▶ **Action item**:
Exactly how many lines below mention "kilo"? Answer with that number alone.

(Saved entries)

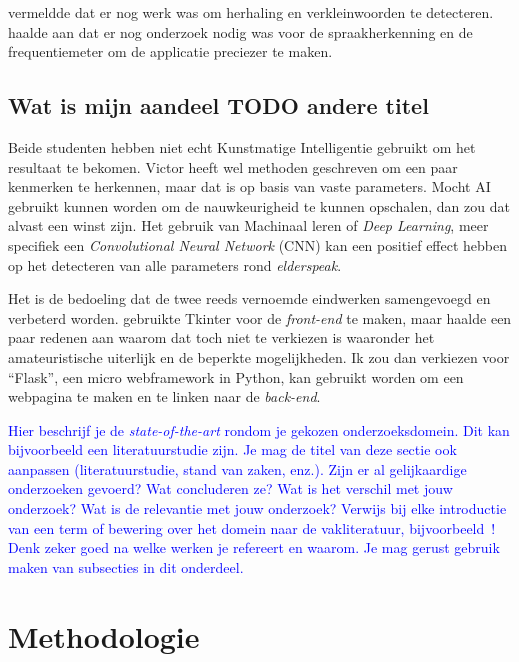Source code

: \textcite{Beeckman2021} vermeldde dat er nog werk was om herhaling en verkleinwoorden te detecteren. \textcite{Standaert2021} haalde aan dat er nog onderzoek nodig was voor de spraakherkenning en de frequentiemeter om de applicatie preciezer te maken.

\subsection{Wat is mijn aandeel TODO andere titel}
\label{sec:watismijnadeel}

Beide studenten hebben niet echt Kunstmatige Intelligentie gebruikt om het resultaat te bekomen. Victor heeft wel methoden geschreven om een paar kenmerken te herkennen, maar dat is op basis van vaste parameters.
Mocht AI gebruikt kunnen worden om de nauwkeurigheid te kunnen opschalen, dan zou dat alvast een winst zijn. Het gebruik van Machinaal leren of \textit{Deep Learning}, meer specifiek een \textit{Convolutional Neural Network} (CNN) kan een positief effect hebben op het detecteren van alle parameters rond \textit{elderspeak}.

Het is de bedoeling dat de twee reeds vernoemde eindwerken samengevoegd en verbeterd worden. \textcite{Beeckman2021} gebruikte Tkinter voor de \textit{front-end} te maken, maar haalde een paar redenen aan waarom dat toch niet te verkiezen is waaronder het amateuristische uiterlijk en de beperkte mogelijkheden. Ik zou dan verkiezen voor ``Flask'', een micro webframework in Python, kan gebruikt worden om een webpagina te maken en te linken naar de \textit{back-end}.

\textcolor{blue}{
Hier beschrijf je de \emph{state-of-the-art} rondom je gekozen onderzoeksdomein. Dit kan bijvoorbeeld een literatuurstudie zijn. Je mag de titel van deze sectie ook aanpassen (literatuurstudie, stand van zaken, enz.). Zijn er al gelijkaardige onderzoeken gevoerd? Wat concluderen ze? Wat is het verschil met jouw onderzoek? Wat is de relevantie met jouw onderzoek?
Verwijs bij elke introductie van een term of bewering over het domein naar de vakliteratuur, bijvoorbeeld~\autocite{Doll1954}! Denk zeker goed na welke werken je refereert en waarom.
Je mag gerust gebruik maken van subsecties in dit onderdeel.}


\section{Methodologie}
\label{sec:methodologie}

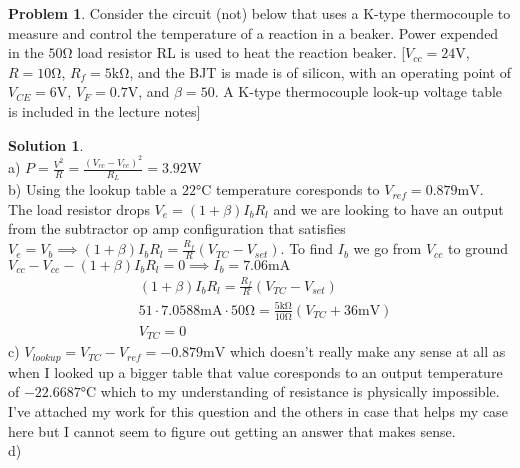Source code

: \documentclass[10pt]{article}
\theoremstyle{definition}
\newtheorem{problem}{Problem}
\newtheorem{soln}{Solution}
\begin{document}
\begin{problem}
Consider the circuit (not) below that uses a K-type thermocouple to measure and control
the temperature of a reaction in a beaker. Power expended in the $50\unit\ohm$ load resistor
RL is used to heat the reaction beaker.
  [$V_{cc}=24\unit{\volt}$, $R=10\unit{\ohm}$, $R_f=5\unit{\kilo\ohm}$, and the BJT is made is of silicon, with an operating
    point of $V_{CE}=6 \unit\volt$, $V_F=0.7\unit\volt$, and
    $\beta=50$. A K-type thermocouple look-up voltage
    table is included in the lecture notes]
\end{problem}
\begin{soln} ~\\
a) $P=\frac{V^2}{R}=\frac{(V_{cc}-V_{ce})^2}{R_L}=3.92\unit{\watt}$\\
b) Using the lookup table a $22\unit{\degreeCelsius}$ temperature coresponds to $V_{ref}=0.879\unit{\milli\volt}$. The load resistor drops $V_e=\left(1+\beta\right)I_bR_l$
and we are looking to have an output from the subtractor op amp configuration that satisfies $V_e=V_b\implies\left(1+\beta\right)I_bR_l=\frac{R_f}{R}\left(V_{TC}-V_{set}\right)$.
To find $I_b$ we go from $V_{cc}$ to ground $V_{cc}-V_{ce}-\left(1+\beta\right)I_bR_l=0\implies I_b=7.06\unit{\milli\ampere}$
\begin{align*}
  & \left(1+\beta\right)I_bR_l=\frac{R_f}{R}\left(V_{TC}-V_{set}\right)\\
  & 51\cdot7.0588\unit{\milli\ampere}\cdot50\unit{\ohm}=\frac{5\unit{\kilo\ohm}}{10\unit{\ohm}}\left(V_{TC}+36\unit{\milli\volt}\right)\\
  & V_{TC}=0
\end{align*}
c) $V_{lookup}=V_{TC}-V_{ref}=-0.879\unit{\milli\volt}$ which doesn't really make any sense at all as when I looked up a bigger table that value coresponds to an output temperature of $-22.6687\unit{\degreeCelsius}$
which to my understanding of resistance is physically impossible. I've attached my work for this question and the others in case that helps my case here but I cannot seem to figure out getting an answer that makes sense.\\
d) 
\end{soln}
\end{document}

▶ **Your solution**:
2